I know: Totally impossible. Completely unrealistic.
But I can dream, can’t I? I mean, if the president can dream of sending us back to the moon and then on to Mars for about a buck and a half and some spare parts, why can’t I come up with a grand and glorious and highly unachievable vision all my own?
So here it is: What if we let Iowa be Iowa?
I’m talking politically, you understand. All that other stuff — corn, and hogs, and … corn — people can say whatever they want about all of that; if Iowa wants to be the Sultan of Topsoil or the Prince of Pork Chops, that’s fine with me.

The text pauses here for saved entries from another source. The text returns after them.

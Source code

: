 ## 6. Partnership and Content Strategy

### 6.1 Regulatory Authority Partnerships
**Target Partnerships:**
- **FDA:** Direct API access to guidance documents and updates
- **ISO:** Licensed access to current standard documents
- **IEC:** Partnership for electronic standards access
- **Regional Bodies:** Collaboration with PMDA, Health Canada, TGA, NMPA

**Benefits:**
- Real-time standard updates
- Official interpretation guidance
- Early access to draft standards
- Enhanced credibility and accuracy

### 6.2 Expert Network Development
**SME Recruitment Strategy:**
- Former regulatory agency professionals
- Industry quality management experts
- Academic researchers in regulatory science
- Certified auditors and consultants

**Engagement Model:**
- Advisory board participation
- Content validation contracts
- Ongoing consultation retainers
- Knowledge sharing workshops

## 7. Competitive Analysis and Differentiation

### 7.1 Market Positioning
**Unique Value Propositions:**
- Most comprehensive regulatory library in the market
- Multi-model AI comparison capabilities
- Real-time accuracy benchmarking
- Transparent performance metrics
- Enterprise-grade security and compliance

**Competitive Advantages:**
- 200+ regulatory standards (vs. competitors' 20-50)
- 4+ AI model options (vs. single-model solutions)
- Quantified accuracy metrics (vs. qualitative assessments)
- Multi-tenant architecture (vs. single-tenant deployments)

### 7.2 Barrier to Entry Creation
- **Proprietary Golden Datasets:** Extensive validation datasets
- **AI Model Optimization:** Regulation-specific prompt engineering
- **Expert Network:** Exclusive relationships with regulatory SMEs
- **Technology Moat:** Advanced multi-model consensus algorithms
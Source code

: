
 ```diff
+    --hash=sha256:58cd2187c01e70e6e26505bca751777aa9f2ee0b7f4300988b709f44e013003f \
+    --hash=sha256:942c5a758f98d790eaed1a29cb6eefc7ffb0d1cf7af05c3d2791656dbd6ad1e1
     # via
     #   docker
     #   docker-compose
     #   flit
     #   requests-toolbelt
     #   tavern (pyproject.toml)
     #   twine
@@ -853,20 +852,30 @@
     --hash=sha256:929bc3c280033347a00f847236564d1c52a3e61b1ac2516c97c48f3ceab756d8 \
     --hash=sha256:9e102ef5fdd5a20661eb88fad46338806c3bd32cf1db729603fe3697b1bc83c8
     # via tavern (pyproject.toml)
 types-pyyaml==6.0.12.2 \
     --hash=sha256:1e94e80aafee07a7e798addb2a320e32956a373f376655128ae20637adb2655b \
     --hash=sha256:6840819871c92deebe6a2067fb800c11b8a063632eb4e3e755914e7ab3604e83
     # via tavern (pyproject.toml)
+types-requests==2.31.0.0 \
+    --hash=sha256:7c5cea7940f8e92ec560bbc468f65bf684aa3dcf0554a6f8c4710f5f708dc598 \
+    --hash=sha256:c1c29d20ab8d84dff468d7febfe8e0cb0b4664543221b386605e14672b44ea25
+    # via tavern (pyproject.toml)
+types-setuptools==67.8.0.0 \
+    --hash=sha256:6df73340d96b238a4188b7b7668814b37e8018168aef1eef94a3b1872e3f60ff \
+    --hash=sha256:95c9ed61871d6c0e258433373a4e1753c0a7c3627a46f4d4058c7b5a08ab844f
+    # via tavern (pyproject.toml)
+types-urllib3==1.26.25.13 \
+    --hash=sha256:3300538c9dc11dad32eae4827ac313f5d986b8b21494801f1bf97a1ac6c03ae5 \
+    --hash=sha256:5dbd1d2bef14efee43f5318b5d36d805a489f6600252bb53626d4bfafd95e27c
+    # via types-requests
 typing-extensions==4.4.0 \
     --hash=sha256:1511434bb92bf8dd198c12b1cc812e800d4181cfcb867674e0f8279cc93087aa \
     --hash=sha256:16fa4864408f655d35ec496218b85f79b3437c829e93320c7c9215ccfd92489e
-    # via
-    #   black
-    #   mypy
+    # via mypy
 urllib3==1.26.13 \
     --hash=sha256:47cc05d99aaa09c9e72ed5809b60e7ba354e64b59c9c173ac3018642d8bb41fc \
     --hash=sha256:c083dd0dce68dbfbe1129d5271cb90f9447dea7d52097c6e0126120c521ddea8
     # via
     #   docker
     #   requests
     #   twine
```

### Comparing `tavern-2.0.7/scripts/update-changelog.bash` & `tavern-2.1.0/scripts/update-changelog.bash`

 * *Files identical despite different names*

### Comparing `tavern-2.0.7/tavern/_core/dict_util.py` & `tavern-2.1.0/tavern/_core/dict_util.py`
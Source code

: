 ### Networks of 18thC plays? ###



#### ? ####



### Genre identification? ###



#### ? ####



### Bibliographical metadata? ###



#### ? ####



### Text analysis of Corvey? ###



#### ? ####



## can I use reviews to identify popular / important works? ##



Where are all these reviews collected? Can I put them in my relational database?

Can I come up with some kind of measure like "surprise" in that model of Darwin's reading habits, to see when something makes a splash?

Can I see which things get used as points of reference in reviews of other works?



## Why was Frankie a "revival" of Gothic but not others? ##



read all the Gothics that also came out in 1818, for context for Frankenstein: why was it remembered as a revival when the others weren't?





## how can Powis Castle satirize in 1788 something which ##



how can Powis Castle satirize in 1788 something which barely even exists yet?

I’m talking politically. And I’m talking specifically, of course, about the famous Iowa caucuses. What if we gave the Iowa caucuses, those great eliminators, those great winnowers of ambition, all the significance and deference they deserve — but not a dot more?
What if, in other words, we put Iowa in its place?
A useful place, no question. Just not a crucial place. Not a make-or-break place.
My vision comes to me just before the caucusers actually start gathering, with the latest tracking polls showing the race getting tighter all the time. And it’s not just a tight two-man race anymore — Dean and Gephardt. Suddenly it’s a tight three- (Kerry) or even a tight four- (Edwards) man race. How thrilling! How compelling!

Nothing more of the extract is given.